(What is needed) Wherever the listing has a line with the string "value", copy that line out.

(Records)

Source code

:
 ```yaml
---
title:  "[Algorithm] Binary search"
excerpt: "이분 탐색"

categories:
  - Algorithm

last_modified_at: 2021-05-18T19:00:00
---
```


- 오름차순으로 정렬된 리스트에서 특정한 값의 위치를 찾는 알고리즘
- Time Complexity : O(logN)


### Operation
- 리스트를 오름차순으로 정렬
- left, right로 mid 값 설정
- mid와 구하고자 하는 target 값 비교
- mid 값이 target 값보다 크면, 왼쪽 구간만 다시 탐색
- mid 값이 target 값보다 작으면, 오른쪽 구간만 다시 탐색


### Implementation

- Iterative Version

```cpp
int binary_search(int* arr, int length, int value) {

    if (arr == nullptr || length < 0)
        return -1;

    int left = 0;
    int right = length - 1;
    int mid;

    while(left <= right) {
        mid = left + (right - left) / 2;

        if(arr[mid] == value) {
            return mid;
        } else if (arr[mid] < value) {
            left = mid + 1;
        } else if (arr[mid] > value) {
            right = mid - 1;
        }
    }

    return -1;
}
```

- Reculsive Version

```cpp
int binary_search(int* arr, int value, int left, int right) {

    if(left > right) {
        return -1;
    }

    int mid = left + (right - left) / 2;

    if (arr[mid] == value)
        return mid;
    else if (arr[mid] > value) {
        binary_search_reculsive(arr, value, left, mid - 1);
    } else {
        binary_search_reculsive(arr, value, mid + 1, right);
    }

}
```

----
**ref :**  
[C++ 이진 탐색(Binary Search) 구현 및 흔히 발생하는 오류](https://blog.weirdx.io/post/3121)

(Answer section)
int binary_search(int* arr, int length, int value) {
        if(arr[mid] == value) {
        } else if (arr[mid] < value) {
        } else if (arr[mid] > value) {
int binary_search(int* arr, int value, int left, int right) {
    if (arr[mid] == value)
    else if (arr[mid] > value) {
        binary_search_reculsive(arr, value, left, mid - 1);
        binary_search_reculsive(arr, value, mid + 1, right);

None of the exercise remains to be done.